Nielsen et al. in **[3]** tried to built a system for real-time monitoring of sentiment in company related articles. While Zhou et al. investigated the question of neutrality comparison of articles in different languages in **[4]**. In particular, articles about recent wars were considered.

#### Who cares and why? Summary.
1. Wikipedia society: Wikipedia articles should be written form a neutral point of view ([NPOV](https://en.wikipedia.org/wiki/Wikipedia:Neutral_point_of_view)). Conflict of interests should be detected and biased articles should be fixed.

2. Authors: Authors want to create such a high-quality content.

3. Readers: Readers want to read neutral articles to get information, not opinions.

4. PR department of company or public person: Companies want to track attitude of society to them & their products.

Moreover, developed in a modular fashion, such a system can be scaled to API of other information sources, like Google Search.


## Problem formulation (ML task)
Given a set of $n$ texts (articles) $\{t_i | i=\overline{1;n}\}$ related to certain query, built a ranking of these texts by sentiment strength $\{j-th\text{ rank}:\hat{t_i} | j=\overline{1;n}\}$.
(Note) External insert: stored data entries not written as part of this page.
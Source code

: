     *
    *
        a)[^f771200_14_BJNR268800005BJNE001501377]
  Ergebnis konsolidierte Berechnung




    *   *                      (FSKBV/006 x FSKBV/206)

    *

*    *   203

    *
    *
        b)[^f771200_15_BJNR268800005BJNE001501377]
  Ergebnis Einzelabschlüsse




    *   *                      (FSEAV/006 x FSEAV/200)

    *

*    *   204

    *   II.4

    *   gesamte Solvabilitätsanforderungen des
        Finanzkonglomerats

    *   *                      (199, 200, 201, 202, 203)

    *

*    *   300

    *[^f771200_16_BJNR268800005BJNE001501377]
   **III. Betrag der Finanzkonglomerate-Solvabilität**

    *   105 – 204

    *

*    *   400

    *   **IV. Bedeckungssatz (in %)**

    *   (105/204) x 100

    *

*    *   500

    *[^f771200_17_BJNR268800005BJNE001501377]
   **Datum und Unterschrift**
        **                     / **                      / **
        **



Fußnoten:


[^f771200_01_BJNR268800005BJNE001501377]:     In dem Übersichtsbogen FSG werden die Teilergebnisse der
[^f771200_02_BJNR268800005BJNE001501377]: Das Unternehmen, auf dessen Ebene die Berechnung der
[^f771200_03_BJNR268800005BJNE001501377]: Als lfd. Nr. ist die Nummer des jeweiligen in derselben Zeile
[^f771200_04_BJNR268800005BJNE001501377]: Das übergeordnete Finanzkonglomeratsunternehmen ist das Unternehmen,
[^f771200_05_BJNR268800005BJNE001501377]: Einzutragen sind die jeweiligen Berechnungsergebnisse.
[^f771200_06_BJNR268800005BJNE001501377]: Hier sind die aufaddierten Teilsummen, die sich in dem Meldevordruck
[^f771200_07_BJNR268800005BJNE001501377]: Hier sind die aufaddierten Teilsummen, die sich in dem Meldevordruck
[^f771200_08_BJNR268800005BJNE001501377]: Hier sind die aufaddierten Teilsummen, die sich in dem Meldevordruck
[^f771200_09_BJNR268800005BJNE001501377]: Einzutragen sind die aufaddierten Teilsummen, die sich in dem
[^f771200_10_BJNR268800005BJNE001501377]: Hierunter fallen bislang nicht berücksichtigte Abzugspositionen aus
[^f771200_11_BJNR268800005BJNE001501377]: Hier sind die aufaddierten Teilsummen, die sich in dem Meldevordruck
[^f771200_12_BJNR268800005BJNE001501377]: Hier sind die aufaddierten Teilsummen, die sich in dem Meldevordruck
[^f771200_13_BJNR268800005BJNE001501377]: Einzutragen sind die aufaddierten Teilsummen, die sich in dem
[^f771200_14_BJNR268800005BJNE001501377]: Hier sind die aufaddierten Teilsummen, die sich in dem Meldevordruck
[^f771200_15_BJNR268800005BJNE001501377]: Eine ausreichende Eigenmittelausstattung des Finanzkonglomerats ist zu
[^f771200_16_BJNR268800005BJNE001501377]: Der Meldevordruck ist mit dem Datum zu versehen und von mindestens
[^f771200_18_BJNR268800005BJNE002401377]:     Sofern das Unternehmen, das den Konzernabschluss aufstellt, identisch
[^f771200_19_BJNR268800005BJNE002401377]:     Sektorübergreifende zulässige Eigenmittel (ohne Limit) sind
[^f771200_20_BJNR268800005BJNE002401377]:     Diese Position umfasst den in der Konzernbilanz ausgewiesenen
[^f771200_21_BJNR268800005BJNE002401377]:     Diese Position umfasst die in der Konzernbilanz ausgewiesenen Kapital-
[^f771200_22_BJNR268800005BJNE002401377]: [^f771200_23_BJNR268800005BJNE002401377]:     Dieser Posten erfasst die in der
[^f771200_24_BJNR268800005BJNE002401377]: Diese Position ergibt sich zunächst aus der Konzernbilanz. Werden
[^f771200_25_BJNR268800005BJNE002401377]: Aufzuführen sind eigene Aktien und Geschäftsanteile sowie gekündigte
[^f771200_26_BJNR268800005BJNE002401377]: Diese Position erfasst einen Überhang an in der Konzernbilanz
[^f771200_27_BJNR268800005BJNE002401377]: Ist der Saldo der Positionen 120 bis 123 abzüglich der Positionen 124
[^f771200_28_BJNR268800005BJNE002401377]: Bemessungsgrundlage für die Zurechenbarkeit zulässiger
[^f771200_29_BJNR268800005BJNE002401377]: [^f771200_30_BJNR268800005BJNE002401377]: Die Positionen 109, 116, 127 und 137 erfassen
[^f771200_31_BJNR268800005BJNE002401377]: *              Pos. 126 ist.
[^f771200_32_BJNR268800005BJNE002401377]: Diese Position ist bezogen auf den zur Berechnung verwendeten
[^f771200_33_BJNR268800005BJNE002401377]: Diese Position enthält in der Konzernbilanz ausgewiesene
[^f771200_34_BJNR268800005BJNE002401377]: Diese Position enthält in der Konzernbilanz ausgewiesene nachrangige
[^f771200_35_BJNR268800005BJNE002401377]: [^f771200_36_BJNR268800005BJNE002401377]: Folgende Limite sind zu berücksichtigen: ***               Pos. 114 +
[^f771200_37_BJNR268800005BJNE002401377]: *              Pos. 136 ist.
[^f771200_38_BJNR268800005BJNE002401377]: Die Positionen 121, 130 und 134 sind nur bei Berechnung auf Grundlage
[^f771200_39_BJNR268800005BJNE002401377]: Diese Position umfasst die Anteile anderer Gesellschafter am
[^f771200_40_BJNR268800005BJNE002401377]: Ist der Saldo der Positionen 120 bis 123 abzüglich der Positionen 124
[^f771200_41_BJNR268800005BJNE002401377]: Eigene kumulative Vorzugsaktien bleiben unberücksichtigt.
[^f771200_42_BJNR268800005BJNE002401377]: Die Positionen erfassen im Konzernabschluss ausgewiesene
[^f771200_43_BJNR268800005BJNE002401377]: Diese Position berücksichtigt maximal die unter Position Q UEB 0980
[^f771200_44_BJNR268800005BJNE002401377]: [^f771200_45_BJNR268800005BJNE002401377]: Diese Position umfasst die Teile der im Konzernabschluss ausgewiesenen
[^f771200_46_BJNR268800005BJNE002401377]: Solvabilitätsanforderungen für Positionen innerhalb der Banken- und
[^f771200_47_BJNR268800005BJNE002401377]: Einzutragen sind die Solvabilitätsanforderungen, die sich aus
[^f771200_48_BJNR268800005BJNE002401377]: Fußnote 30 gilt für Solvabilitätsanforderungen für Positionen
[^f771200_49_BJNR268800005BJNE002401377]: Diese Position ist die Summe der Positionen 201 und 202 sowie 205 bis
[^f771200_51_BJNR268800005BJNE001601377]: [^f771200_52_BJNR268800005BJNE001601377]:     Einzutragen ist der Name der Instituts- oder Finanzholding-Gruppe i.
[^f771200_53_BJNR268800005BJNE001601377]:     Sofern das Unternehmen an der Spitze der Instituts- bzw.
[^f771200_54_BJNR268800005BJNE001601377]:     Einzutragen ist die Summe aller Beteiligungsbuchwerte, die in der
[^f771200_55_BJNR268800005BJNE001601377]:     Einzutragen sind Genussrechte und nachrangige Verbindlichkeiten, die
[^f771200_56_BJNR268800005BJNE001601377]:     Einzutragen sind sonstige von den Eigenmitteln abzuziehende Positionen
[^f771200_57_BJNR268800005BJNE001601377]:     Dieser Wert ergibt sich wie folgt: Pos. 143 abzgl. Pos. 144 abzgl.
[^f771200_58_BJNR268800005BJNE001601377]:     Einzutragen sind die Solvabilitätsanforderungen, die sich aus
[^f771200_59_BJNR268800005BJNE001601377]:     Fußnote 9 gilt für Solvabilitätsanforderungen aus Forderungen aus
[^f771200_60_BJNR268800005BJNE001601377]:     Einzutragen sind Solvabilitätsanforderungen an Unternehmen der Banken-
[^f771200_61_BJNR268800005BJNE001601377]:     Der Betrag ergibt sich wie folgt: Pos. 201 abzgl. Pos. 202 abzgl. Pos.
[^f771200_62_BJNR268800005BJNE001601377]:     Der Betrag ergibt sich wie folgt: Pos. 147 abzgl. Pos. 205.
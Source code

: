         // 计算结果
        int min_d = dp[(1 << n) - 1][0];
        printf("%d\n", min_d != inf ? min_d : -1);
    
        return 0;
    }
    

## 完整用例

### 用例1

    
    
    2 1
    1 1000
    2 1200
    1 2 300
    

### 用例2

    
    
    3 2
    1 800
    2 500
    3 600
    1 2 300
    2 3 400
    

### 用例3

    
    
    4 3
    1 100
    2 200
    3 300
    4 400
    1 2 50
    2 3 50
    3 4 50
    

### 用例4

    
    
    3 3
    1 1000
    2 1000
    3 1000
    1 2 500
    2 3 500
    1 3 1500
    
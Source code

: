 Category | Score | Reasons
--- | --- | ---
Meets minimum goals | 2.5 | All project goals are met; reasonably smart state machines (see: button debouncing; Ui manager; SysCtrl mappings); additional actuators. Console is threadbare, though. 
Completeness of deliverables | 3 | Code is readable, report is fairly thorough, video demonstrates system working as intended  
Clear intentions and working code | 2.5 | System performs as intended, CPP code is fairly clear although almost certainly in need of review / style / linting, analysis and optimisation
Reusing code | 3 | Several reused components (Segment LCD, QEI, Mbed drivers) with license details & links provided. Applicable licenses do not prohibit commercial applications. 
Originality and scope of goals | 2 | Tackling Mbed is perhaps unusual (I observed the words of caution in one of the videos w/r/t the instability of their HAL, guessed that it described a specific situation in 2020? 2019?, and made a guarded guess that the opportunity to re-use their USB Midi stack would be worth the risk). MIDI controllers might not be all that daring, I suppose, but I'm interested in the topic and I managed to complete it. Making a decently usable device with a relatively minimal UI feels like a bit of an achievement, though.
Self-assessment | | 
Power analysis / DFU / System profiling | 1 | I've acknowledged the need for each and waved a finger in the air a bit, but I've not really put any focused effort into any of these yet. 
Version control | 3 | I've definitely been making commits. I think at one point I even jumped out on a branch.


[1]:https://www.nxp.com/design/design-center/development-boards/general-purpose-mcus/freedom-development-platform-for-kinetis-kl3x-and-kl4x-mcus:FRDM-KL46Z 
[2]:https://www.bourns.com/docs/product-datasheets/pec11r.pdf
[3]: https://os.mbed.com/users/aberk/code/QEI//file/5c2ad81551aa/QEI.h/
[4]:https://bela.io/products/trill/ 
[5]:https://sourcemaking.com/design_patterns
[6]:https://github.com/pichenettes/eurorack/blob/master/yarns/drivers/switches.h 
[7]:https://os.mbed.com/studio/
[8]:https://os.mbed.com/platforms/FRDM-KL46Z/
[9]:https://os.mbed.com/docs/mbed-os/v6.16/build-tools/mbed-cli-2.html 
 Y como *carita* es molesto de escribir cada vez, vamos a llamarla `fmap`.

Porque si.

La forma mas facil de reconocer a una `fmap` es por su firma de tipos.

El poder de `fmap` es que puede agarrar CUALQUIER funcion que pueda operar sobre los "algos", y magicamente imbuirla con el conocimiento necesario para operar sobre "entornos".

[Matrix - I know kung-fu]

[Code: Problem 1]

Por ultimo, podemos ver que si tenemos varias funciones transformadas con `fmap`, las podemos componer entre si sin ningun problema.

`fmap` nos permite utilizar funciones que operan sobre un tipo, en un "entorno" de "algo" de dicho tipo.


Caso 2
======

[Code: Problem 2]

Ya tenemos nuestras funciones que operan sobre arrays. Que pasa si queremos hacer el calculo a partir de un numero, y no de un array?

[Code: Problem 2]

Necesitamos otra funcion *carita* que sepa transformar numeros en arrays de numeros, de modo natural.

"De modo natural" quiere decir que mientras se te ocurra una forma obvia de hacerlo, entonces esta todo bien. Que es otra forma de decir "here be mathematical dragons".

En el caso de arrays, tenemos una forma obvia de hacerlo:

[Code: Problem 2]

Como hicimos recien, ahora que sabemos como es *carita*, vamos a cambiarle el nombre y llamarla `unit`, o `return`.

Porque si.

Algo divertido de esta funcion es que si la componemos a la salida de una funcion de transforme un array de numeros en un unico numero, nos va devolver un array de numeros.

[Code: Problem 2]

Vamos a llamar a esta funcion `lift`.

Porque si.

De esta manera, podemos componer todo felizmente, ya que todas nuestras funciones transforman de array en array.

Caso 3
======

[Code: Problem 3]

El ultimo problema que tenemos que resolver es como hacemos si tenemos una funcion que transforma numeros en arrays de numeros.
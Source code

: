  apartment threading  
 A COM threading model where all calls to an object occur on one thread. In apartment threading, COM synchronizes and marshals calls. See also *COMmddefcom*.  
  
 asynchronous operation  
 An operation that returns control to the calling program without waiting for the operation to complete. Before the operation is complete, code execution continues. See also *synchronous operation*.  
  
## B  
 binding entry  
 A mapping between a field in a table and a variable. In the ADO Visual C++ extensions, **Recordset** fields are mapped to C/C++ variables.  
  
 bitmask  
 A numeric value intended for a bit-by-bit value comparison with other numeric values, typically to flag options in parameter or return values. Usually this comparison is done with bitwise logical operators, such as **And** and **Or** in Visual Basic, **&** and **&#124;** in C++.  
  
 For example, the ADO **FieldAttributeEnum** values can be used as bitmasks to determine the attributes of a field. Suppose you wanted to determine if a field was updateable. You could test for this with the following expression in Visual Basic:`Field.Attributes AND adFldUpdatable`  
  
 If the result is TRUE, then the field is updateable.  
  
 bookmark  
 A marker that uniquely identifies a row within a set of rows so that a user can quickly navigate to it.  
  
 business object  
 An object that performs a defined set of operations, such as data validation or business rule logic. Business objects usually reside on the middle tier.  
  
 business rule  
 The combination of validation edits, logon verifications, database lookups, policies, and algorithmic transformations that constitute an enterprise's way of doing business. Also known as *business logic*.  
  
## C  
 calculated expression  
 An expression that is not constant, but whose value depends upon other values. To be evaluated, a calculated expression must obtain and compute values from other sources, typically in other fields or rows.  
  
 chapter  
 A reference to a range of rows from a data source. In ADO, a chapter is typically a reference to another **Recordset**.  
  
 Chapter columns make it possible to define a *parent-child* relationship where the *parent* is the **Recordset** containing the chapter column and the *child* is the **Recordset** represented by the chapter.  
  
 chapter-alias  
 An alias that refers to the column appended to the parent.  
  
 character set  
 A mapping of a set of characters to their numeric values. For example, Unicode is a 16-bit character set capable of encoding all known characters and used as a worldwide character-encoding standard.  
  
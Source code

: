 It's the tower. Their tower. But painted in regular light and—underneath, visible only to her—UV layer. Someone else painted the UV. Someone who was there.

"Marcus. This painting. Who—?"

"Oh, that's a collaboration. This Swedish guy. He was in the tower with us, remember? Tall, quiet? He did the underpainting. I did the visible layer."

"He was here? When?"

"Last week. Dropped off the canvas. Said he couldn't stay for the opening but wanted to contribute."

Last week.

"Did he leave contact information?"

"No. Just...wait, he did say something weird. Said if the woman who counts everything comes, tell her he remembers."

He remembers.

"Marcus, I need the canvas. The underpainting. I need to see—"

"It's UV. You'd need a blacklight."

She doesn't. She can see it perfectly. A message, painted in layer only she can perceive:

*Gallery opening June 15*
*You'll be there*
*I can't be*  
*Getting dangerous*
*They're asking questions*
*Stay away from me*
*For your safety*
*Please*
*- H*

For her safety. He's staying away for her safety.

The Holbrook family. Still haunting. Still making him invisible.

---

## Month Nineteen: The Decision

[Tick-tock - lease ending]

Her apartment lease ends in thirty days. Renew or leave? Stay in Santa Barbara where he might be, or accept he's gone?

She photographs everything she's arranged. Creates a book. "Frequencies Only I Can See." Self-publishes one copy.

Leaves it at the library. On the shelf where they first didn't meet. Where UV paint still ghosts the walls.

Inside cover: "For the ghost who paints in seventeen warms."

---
In context of Machine Learning this is a classsical regression problem: for the text one should predict sentiment score from $s_{-}$ - minimum possible negative score indicating strongest negative sentiment, to $s_{+}$ - maximum possible positive score indicating strongest positive sentiment, $0$ - absolutely neutral text. I.e. $|s|$ represents sentiment strength, while $sign(s)$ corresponds to positive or negative sentiment polarity. 

## Approach to Solution
### Pipeline

![Solution pipeline](./img/pipeline_full.png "Solution pipeline")
Figure 1. Solution architecture

High level pipeline of the proposed solution can be described in steps as follows:
1. Query is received from  user and passed to the next step.
2. Wikipedia articles relevant to the query are retrieved through Wiki API in batches. Article text is cleaned from markdown symbols and irrelevant information. Each batch is written to the output folder.
3. In parallel, batches of retrieved articles are read by scorer module and sentiment score is evaluated for each article. Results are written by batches as well. 
4. UI part reads new scoring result batches and updates ranking that is displayed to user.




### Wiki_reader 

This module allows to retrieve articles relevant to a query from Wikipedia via Wiki API. 
`pywikibot` library is used for interaction with API. Results are written in json by batches.


### ML module

Two different approaches were considered: vocabulary- and rule-based sentiment analysis.
This way it is possible to compare results and choose the best one or combine them for even better results. 

Each approach has its' own advantages and drawbacks. These can be summarized as follows:

### 1. VADER - Valence Aware Dictionary and sEntiment Reasoner
As mentioned in the original paper [5] by Hutto et al. this scorer was developed based on social media text analysis. however, it is successfully aplicable to more formal texts like articles and news. Especially, if one aims to detect simple language structures that are expressing positive or negative sentiment. 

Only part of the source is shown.